In a statement on behalf of the network and the named hosts issued after the lawsuit was filed, a Fox News spokesperson said, “FOX News Media is committed to providing the full context of every story with in-depth reporting and clear opinion. We are proud of our 2020 election coverage and will vigorously defend this meritless lawsuit in court.”
Asked for comment, Powell said in a statement, “I have not received notice or a copy of this alleged lawsuit. However, your characterization of the claims shows that this is just another political maneuver motivated by the radical left that has no basis in fact or law.”
CNN Business is reaching out to Giuliani for comment.
The baseless conspiracy theories peddled about Smartmatic, which mimicked those pushed against Dominion, falsely suggested that the company’s technology was used throughout the country and allowed the November vote to be rigged against Trump.
Some strains of the conspiracy theory pushed on Fox aimed to tie the company to the late Venezuelan leader Hugo Chávez. Other strains suggested that Dominion used Smartmatic’s voting software in swing states and that votes were exported out of the country to be tabulated; both assertions were false and Smarmatic pointed out in its lawsuit that it doesn’t work with Dominion as the two companies are competitors.
“It took us completely by surprise,” Mugica told CNN Business of the conspiracy theories, noting during the interview that his company has done business in multiple continents and dozens of countries. “We have never seen something like this in developed markets. We have never seen something like this before in Europe. We have never seen something like this before in the US.”
Throughout the nearly 300-page lawsuit, Smartmatic surgically dismantled the theories against it.
“The Earth is round. Two plus two equals four. Joe Biden and Kamala Harris won the 2020 election for President and Vice President of the United States,” the lawsuit said. “The election was not stolen, rigged, or fixed. These are facts. They are demonstrable and irrefutable.”
“By being able to say Smartmatic was in Los Angeles County and nowhere else, I’ve been able to prove a lie of everything they essentially said with one salient fact,” Connolly told CNN. “I’ve been doing this for a long time and that might be one of the easiest ways to demonstrate falsity that I’ve ever had.”

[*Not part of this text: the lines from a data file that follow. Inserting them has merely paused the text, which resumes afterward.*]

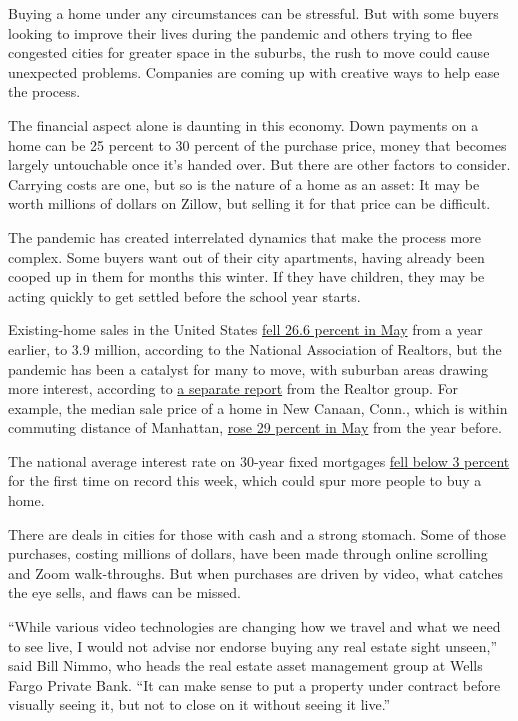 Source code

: Buying a home under any circumstances can be stressful. But with some
buyers looking to improve their lives during the pandemic and others
trying to flee congested cities for greater space in the suburbs, the
rush to move could cause unexpected problems. Companies are coming up
with creative ways to help ease the process.

The financial aspect alone is daunting in this economy. Down payments on
a home can be 25 percent to 30 percent of the purchase price, money that
becomes largely untouchable once it's handed over. But there are other
factors to consider. Carrying costs are one, but so is the nature of a
home as an asset: It may be worth millions of dollars on Zillow, but
selling it for that price can be difficult.

The pandemic has created interrelated dynamics that make the process
more complex. Some buyers want out of their city apartments, having
already been cooped up in them for months this winter. If they have
children, they may be acting quickly to get settled before the school
year starts.

Existing-home sales in the United States
\href{https://www.nar.realtor/newsroom/existing-home-sales-fall-9-7-in-may-while-nar-expects-strong-rebound-in-coming-months}{fell
26.6 percent in May} from a year earlier, to 3.9 million, according to
the National Association of Realtors, but the pandemic has been a
catalyst for many to move, with suburban areas drawing more interest,
according to
\href{https://www.nar.realtor/sites/default/files/documents/2020-market-recovery-survey-07-09-2020.pdf}{a
separate report} from the Realtor group. For example, the median sale
price of a home in New Canaan, Conn., which is within commuting distance
of Manhattan,
\href{https://newcanaanite.com/new-canaan-home-sales-median-price-up-29-in-may-3046583}{rose
29 percent in May} from the year before.

The national average interest rate on 30-year fixed mortgages
\href{https://www.nytimes.com/2020/07/16/business/mortgage-rates-below-3-percent.html}{fell
below 3 percent} for the first time on record this week, which could
spur more people to buy a home.

There are deals in cities for those with cash and a strong stomach. Some
of those purchases, costing millions of dollars, have been made through
online scrolling and Zoom walk-throughs. But when purchases are driven
by video, what catches the eye sells, and flaws can be missed.

``While various video technologies are changing how we travel and what
we need to see live, I would not advise nor endorse buying any real
estate sight unseen,'' said Bill Nimmo, who heads the real estate asset
management group at Wells Fargo Private Bank. ``It can make sense to put
a property under contract before visually seeing it, but not to close on
it without seeing it live.''

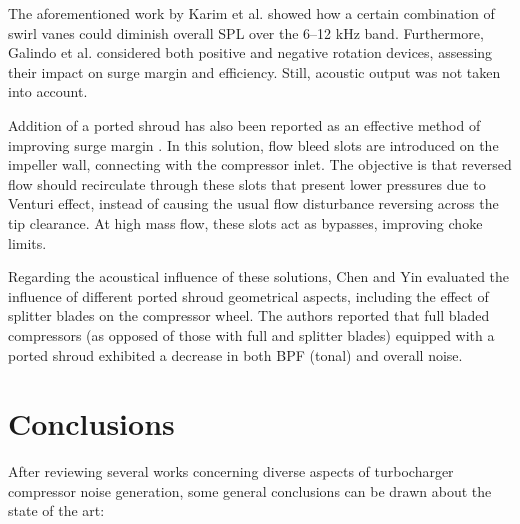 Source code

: The aforementioned work by Karim et al. \cite{karim2013computational} showed how a certain combination of swirl vanes could diminish overall SPL over the 6--12 kHz band. Furthermore, Galindo et al. \cite{galindo2007potential} considered both positive and negative rotation devices, assessing their impact on surge margin and efficiency. Still, acoustic output was not taken into account.

Addition of a ported shroud has also been reported as an effective method of improving surge margin \cite{guillou2010characterization,semlitsch2014numerical}. In this solution, flow bleed slots are introduced on the impeller wall, connecting with the compressor inlet. The objective is that reversed flow should recirculate through these slots that present lower pressures due to Venturi effect, instead of causing the usual flow disturbance reversing across the tip clearance. At high mass flow, these slots act as bypasses, improving choke limits. 

Regarding the acoustical influence of these solutions, Chen and Yin \cite{chen2006turboc} evaluated the influence of different ported shroud geometrical aspects, including the effect of splitter blades on the compressor wheel. The authors reported that full bladed compressors (as opposed of those with full and splitter blades) equipped with a ported shroud exhibited a decrease in both BPF (tonal) and overall noise.

\section{Conclusions}

After reviewing several works concerning diverse aspects of turbocharger compressor noise generation, some general conclusions can be drawn about the state of the art:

Smartmatic said in the lawsuit that the conspiracy theories had undermined its business relationships around the world, resulted in a wave of threats against its staff, and contributed to a $767.4 million drop in its parent company’s projected profits over the next five years.
Additionally, the lawsuit said, Smartmatic will need to spend $350,000 annually over the next two years in increased security costs to protect the physical safety of its workers and nearly $5 million in fees over the next five years to safeguard the company from a “meteoric rise” in cyberattacks.
Smartmatic’s parent company estimated that the “disinformation concocted and spread by the defendants” had cost it at least $2.7 billion in total damages, $2.4 billion of which is specific to Smartmatic, according to the suit.
Smartmatic used the fact-check segment in its lawsuit to argue that Fox could have easily articulated the facts and conveyed the truth to viewers before its legal notice.
“Mr. Perez was always available to the Fox defendants,” the lawsuit said. “The Fox defendants could have put Mr. Perez on air at any time prior to December 18.”
Smartmatic’s lawsuit also pointed to a November segment from Fox News host Tucker Carlson in which he told viewers that Powell had not provided him any evidence to support her election conspiracies. The lawsuit referred to Carlson as a “respected figure” within the network and concluded that if Powell had provided any evidence to Fox to support her wild allegations, it would have been shared with him.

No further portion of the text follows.